_PROBLEM_: Could you transcribe all of the data exactly and skip any pictures?

Top of RECORDS SHOWN

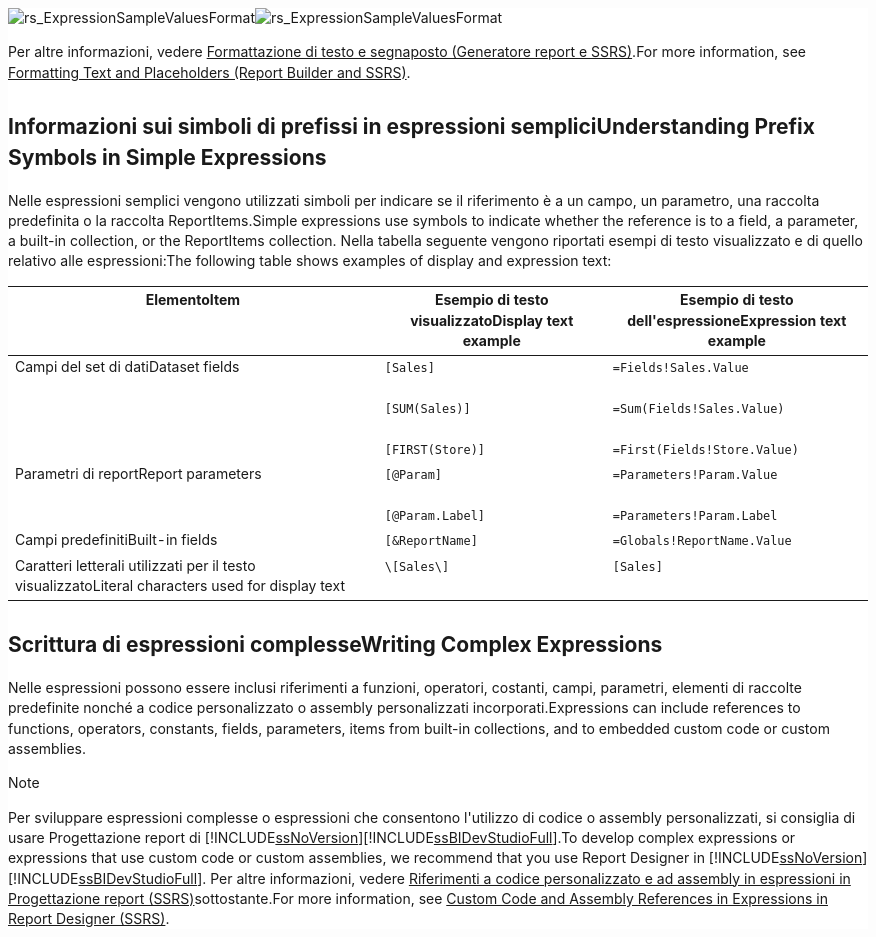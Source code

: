 <span data-ttu-id="2736c-151">![rs_ExpressionSampleValuesFormat](../media/rs-expressionsamplevaluesformat.gif "rs_ExpressionSampleValuesFormat")</span><span class="sxs-lookup"><span data-stu-id="2736c-151">![rs_ExpressionSampleValuesFormat](../media/rs-expressionsamplevaluesformat.gif "rs_ExpressionSampleValuesFormat")</span></span>  

<span data-ttu-id="2736c-152">Per altre informazioni, vedere [Formattazione di testo e segnaposto &#40;Generatore report e SSRS&#41;](formatting-text-and-placeholders-report-builder-and-ssrs.md).</span><span class="sxs-lookup"><span data-stu-id="2736c-152">For more information, see [Formatting Text and Placeholders &#40;Report Builder and SSRS&#41;](formatting-text-and-placeholders-report-builder-and-ssrs.md).</span></span>  

## <a name="understanding-prefix-symbols-in-simple-expressions"></a><a name="DisplayText"></a> <span data-ttu-id="2736c-153">Informazioni sui simboli di prefissi in espressioni semplici</span><span class="sxs-lookup"><span data-stu-id="2736c-153">Understanding Prefix Symbols in Simple Expressions</span></span>  

<span data-ttu-id="2736c-154">Nelle espressioni semplici vengono utilizzati simboli per indicare se il riferimento è a un campo, un parametro, una raccolta predefinita o la raccolta ReportItems.</span><span class="sxs-lookup"><span data-stu-id="2736c-154">Simple expressions use symbols to indicate whether the reference is to a field, a parameter, a built-in collection, or the ReportItems collection.</span></span> <span data-ttu-id="2736c-155">Nella tabella seguente vengono riportati esempi di testo visualizzato e di quello relativo alle espressioni:</span><span class="sxs-lookup"><span data-stu-id="2736c-155">The following table shows examples of display and expression text:</span></span>  

|<span data-ttu-id="2736c-156">Elemento</span><span class="sxs-lookup"><span data-stu-id="2736c-156">Item</span></span>|<span data-ttu-id="2736c-157">Esempio di testo visualizzato</span><span class="sxs-lookup"><span data-stu-id="2736c-157">Display text example</span></span>|<span data-ttu-id="2736c-158">Esempio di testo dell'espressione</span><span class="sxs-lookup"><span data-stu-id="2736c-158">Expression text example</span></span>|  
|----------|--------------------------|-----------------------------|  
|<span data-ttu-id="2736c-159">Campi del set di dati</span><span class="sxs-lookup"><span data-stu-id="2736c-159">Dataset fields</span></span>|`[Sales]`<br /><br /> `[SUM(Sales)]`<br /><br /> `[FIRST(Store)]`|`=Fields!Sales.Value`<br /><br /> `=Sum(Fields!Sales.Value)`<br /><br /> `=First(Fields!Store.Value)`|  
|<span data-ttu-id="2736c-160">Parametri di report</span><span class="sxs-lookup"><span data-stu-id="2736c-160">Report parameters</span></span>|`[@Param]`<br /><br /> `[@Param.Label]`|`=Parameters!Param.Value`<br /><br /> `=Parameters!Param.Label`|  
|<span data-ttu-id="2736c-161">Campi predefiniti</span><span class="sxs-lookup"><span data-stu-id="2736c-161">Built-in fields</span></span>|`[&ReportName]`|`=Globals!ReportName.Value`|  
|<span data-ttu-id="2736c-162">Caratteri letterali utilizzati per il testo visualizzato</span><span class="sxs-lookup"><span data-stu-id="2736c-162">Literal characters used for display text</span></span>|`\[Sales\]`|`[Sales]`|  



##  <a name="writing-complex-expressions"></a><a name="References"></a><span data-ttu-id="2736c-163">Scrittura di espressioni complesse</span><span class="sxs-lookup"><span data-stu-id="2736c-163">Writing Complex Expressions</span></span>  
<span data-ttu-id="2736c-164">Nelle espressioni possono essere inclusi riferimenti a funzioni, operatori, costanti, campi, parametri, elementi di raccolte predefinite nonché a codice personalizzato o assembly personalizzati incorporati.</span><span class="sxs-lookup"><span data-stu-id="2736c-164">Expressions can include references to functions, operators, constants, fields, parameters, items from built-in collections, and to embedded custom code or custom assemblies.</span></span>  

> [!NOTE]
>  <span data-ttu-id="2736c-165">Per sviluppare espressioni complesse o espressioni che consentono l'utilizzo di codice o assembly personalizzati, si consiglia di usare Progettazione report di [!INCLUDE[ssNoVersion](../../includes/ssnoversion-md.md)][!INCLUDE[ssBIDevStudioFull](../../../includes/ssbidevstudiofull-md.md)].</span><span class="sxs-lookup"><span data-stu-id="2736c-165">To develop complex expressions or expressions that use custom code or custom assemblies, we recommend that you use Report Designer in [!INCLUDE[ssNoVersion](../../includes/ssnoversion-md.md)][!INCLUDE[ssBIDevStudioFull](../../../includes/ssbidevstudiofull-md.md)].</span></span> <span data-ttu-id="2736c-166">Per altre informazioni, vedere [Riferimenti a codice personalizzato e ad assembly in espressioni in Progettazione report &#40;SSRS&#41;](custom-code-and-assembly-references-in-expressions-in-report-designer-ssrs.md)sottostante.</span><span class="sxs-lookup"><span data-stu-id="2736c-166">For more information, see [Custom Code and Assembly References in Expressions in Report Designer &#40;SSRS&#41;](custom-code-and-assembly-references-in-expressions-in-report-designer-ssrs.md).</span></span>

Bottom of RECORDS SHOWN

_ANSWER SPACE_:
Source code

: <span data-ttu-id="2736c-151">![rs_ExpressionSampleValuesFormat](../media/rs-expressionsamplevaluesformat.gif "rs_ExpressionSampleValuesFormat")</span><span class="sxs-lookup"><span data-stu-id="2736c-151">![rs_ExpressionSampleValuesFormat](../media/rs-expressionsamplevaluesformat.gif "rs_ExpressionSampleValuesFormat")</span></span>  

<span data-ttu-id="2736c-152">Per altre informazioni, vedere [Formattazione di testo e segnaposto &#40;Generatore report e SSRS&#41;](formatting-text-and-placeholders-report-builder-and-ssrs.md).</span><span class="sxs-lookup"><span data-stu-id="2736c-152">For more information, see [Formatting Text and Placeholders &#40;Report Builder and SSRS&#41;](formatting-text-and-placeholders-report-builder-and-ssrs.md).</span></span>  

## <a name="understanding-prefix-symbols-in-simple-expressions"></a><a name="DisplayText"></a> <span data-ttu-id="2736c-153">Informazioni sui simboli di prefissi in espressioni semplici</span><span class="sxs-lookup"><span data-stu-id="2736c-153">Understanding Prefix Symbols in Simple Expressions</span></span>  

<span data-ttu-id="2736c-154">Nelle espressioni semplici vengono utilizzati simboli per indicare se il riferimento è a un campo, un parametro, una raccolta predefinita o la raccolta ReportItems.</span><span class="sxs-lookup"><span data-stu-id="2736c-154">Simple expressions use symbols to indicate whether the reference is to a field, a parameter, a built-in collection, or the ReportItems collection.</span></span> <span data-ttu-id="2736c-155">Nella tabella seguente vengono riportati esempi di testo visualizzato e di quello relativo alle espressioni:</span><span class="sxs-lookup"><span data-stu-id="2736c-155">The following table shows examples of display and expression text:</span></span>  

|<span data-ttu-id="2736c-156">Elemento</span><span class="sxs-lookup"><span data-stu-id="2736c-156">Item</span></span>|<span data-ttu-id="2736c-157">Esempio di testo visualizzato</span><span class="sxs-lookup"><span data-stu-id="2736c-157">Display text example</span></span>|<span data-ttu-id="2736c-158">Esempio di testo dell'espressione</span><span class="sxs-lookup"><span data-stu-id="2736c-158">Expression text example</span></span>|  
|----------|--------------------------|-----------------------------|  
|<span data-ttu-id="2736c-159">Campi del set di dati</span><span class="sxs-lookup"><span data-stu-id="2736c-159">Dataset fields</span></span>|`[Sales]`<br /><br /> `[SUM(Sales)]`<br /><br /> `[FIRST(Store)]`|`=Fields!Sales.Value`<br /><br /> `=Sum(Fields!Sales.Value)`<br /><br /> `=First(Fields!Store.Value)`|  
|<span data-ttu-id="2736c-160">Parametri di report</span><span class="sxs-lookup"><span data-stu-id="2736c-160">Report parameters</span></span>|`[@Param]`<br /><br /> `[@Param.Label]`|`=Parameters!Param.Value`<br /><br /> `=Parameters!Param.Label`|  
|<span data-ttu-id="2736c-161">Campi predefiniti</span><span class="sxs-lookup"><span data-stu-id="2736c-161">Built-in fields</span></span>|`[&ReportName]`|`=Globals!ReportName.Value`|  
|<span data-ttu-id="2736c-162">Caratteri letterali utilizzati per il testo visualizzato</span><span class="sxs-lookup"><span data-stu-id="2736c-162">Literal characters used for display text</span></span>|`\[Sales\]`|`[Sales]`|  



##  <a name="writing-complex-expressions"></a><a name="References"></a><span data-ttu-id="2736c-163">Scrittura di espressioni complesse</span><span class="sxs-lookup"><span data-stu-id="2736c-163">Writing Complex Expressions</span></span>  
<span data-ttu-id="2736c-164">Nelle espressioni possono essere inclusi riferimenti a funzioni, operatori, costanti, campi, parametri, elementi di raccolte predefinite nonché a codice personalizzato o assembly personalizzati incorporati.</span><span class="sxs-lookup"><span data-stu-id="2736c-164">Expressions can include references to functions, operators, constants, fields, parameters, items from built-in collections, and to embedded custom code or custom assemblies.</span></span>  

> [!NOTE]
>  <span data-ttu-id="2736c-165">Per sviluppare espressioni complesse o espressioni che consentono l'utilizzo di codice o assembly personalizzati, si consiglia di usare Progettazione report di [!INCLUDE[ssNoVersion](../../includes/ssnoversion-md.md)][!INCLUDE[ssBIDevStudioFull](../../../includes/ssbidevstudiofull-md.md)].</span><span class="sxs-lookup"><span data-stu-id="2736c-165">To develop complex expressions or expressions that use custom code or custom assemblies, we recommend that you use Report Designer in [!INCLUDE[ssNoVersion](../../includes/ssnoversion-md.md)][!INCLUDE[ssBIDevStudioFull](../../../includes/ssbidevstudiofull-md.md)].</span></span> <span data-ttu-id="2736c-166">Per altre informazioni, vedere [Riferimenti a codice personalizzato e ad assembly in espressioni in Progettazione report &#40;SSRS&#41;](custom-code-and-assembly-references-in-expressions-in-report-designer-ssrs.md)sottostante.</span><span class="sxs-lookup"><span data-stu-id="2736c-166">For more information, see [Custom Code and Assembly References in Expressions in Report Designer &#40;SSRS&#41;](custom-code-and-assembly-references-in-expressions-in-report-designer-ssrs.md).</span></span>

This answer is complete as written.